Wintersechseck und Sternbilder: So faszinierend ist der aktuelle Nachthimmel

Milden Temperaturen und Schneemangel zur Trotz: Die Sternbilder zeigen den Winter an.
Meteorologisch dauert der Winter vom 1. Dezember bis zum 28. Februar. Derzeit befinden wir uns ziemlich genau in der Mitte der Winterperiode. Astronomisch beginnt der Winter, wenn die Mittagssonne am tiefsten Punkt des Jahres steht und die Nächte am längsten sind. Das war am 21. Dezember. Ab Anfang Februar nimmt die Tageslänge wieder deutlich zu. Zu Frühlingsbeginn am 20. März steht die Mittagssonne senkrecht über dem Äquator. Bekannterweise können die gemessenen Temperaturen stark von den Erwartungen für die jeweilige Jahreszeit abweichen. Ein Blick zum Sternenhimmel gibt Sicherheit. Derzeit steht das Wintersechseck hoch am Himmel. Es setzt sich aus den hellsten Sternen von sechs eindrucksvollen Sternbildern zusammen. Der Winterhimmel hält einige Juwelen bereit.
Zwillinge und Stier
Beginnen wir mit einer Mondbeobachtung um 22 Uhr. Der fast zur Hälfte beleuchtete Mond steht im Westen und geht erst nach Mitternacht unter. Mit dem Fernglas beobachten wir die Krater und Gebirge an der Licht-Schatten-Grenze. Richten wir den Blick nach Südosten. Das hellste Objekt ist der Planet Jupiter mit seinen Monden, von denen bis zu vier im Fernglas auszumachen sind. Er ist neben dem Mond das derzeit hellste Objekt am Nachthimmel, steht am Rande des Milchstraßenbandes und inmitten des Sternbilds Zwillinge. Die beiden hellen Sterne östlich, links, von Jupiter sind Castor und Pollux, die 50 und 34 Lichtjahre entfernt sind. Der etwas hellere Pollux ist ein Stern des Wintersechsecks. Östlich davon schließt das unscheinbare Sternbild Krebs mit dem offenen Sternhaufen „Krippe“, einem schönen Fernglasobjekt, an. Westlich im Tierkreis folgt der Stier mit dem rötlichen Stern Aldebaran in 67 Lichtjahren Entfernung. Beim Sternbild Stier sollten wir etwas verharren und das Fernglas auf die Plejaden und Hyaden, zwei schöne Sternhaufen, richten. Zwischen Pollux und Aldebaran steht fast im Zenit der Stern Kapella in einer Distanz von 42 Lichtjahren. Er ist der Hauptstern des Fuhrmanns und der dritthellste Stern am Nordhimmel.

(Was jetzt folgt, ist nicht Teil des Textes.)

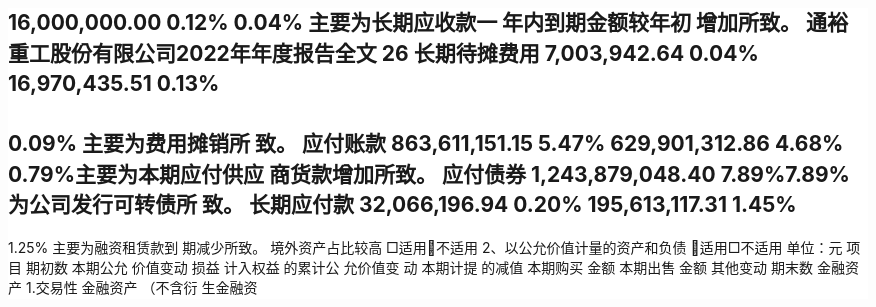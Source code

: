 16,000,000.00
0.12%
0.04%
主要为长期应收款一
年内到期金额较年初
增加所致。
通裕重工股份有限公司2022年年度报告全文
26
长期待摊费用
7,003,942.64
0.04%
16,970,435.51
0.13%
-
0.09%
主要为费用摊销所
致。
应付账款
863,611,151.15
5.47%
629,901,312.86
4.68%
0.79%主要为本期应付供应
商货款增加所致。
应付债券
1,243,879,048.40
7.89%7.89%为公司发行可转债所
致。
长期应付款
32,066,196.94
0.20%
195,613,117.31
1.45%
-
1.25%
主要为融资租赁款到
期减少所致。
境外资产占比较高
□适用不适用
2、以公允价值计量的资产和负债
适用□不适用
单位：元
项目
期初数
本期公允
价值变动
损益
计入权益
的累计公
允价值变
动
本期计提
的减值
本期购买
金额
本期出售
金额
其他变动
期末数
金融资产
1.交易性
金融资产
（不含衍
生金融资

Orion und die beiden Hunde
Im Süden befindet sich in halber Höhe der Himmelsjäger Orion. Mit seinen drei Gürtelsternen in einer Linie ist das Sternbild nicht zu übersehen. Unterhalb des Gürtels liegt der Orionnebel, ein Sternentstehungsgebiet in 1350 Lichtjahren Distanz. Rigel heißt der rechte Fußstern des Orion. Er ist 850 Lichtjahre entfernt und gehört zum Wintersechseck. Er leuchtet trotz der großen Distanz so hell, weil er 60.000-mal leuchtkräftiger als die Sonne ist. Vervollständigen wir das Wintersechseck mit Sirius und Prokyon. Sirius befindet sich 25 Grad über dem Horizont. Der Hundsstern ist der hellste Fixstern und mit 8,6 Lichtjahren Distanz einer unserer Nachbarn. Er hat einen weißen Zwergstern als Begleiter, der im Fernglas jedoch nicht zu erkennen ist. Im alten Ägypten war der Frühaufgang des Sirius ein zeitlicher Hinweis auf die nahende Nilschwemme. Prokyon ist 11,5 Lichtjahre entfernt und der Hauptstern des Kleinen Hunds. Auch er wird von einem weißen Zwergstern begleitet.
Das Wintersechseck setzt sich aus den hellen Sternen Pollux, Kapella, Aldebaran, Rigel, Sirius und Prokyon zusammen. Beteigeuze, der linke Schulterstern des Orion, dem eine Supernova-Explosion bevorsteht, wird mit den beiden Hundssternen Prokyon und Sirius manchmal Winterdreieck genannt.
Im Fernglas funkeln die unzähligen Sterne der Milchstraße, die vom Südosten zum Zenit aufsteigt und zum Nordwesthorizont wieder absinkt. Tief im Osten kündigt das Sternbild Löwe den Frühling an.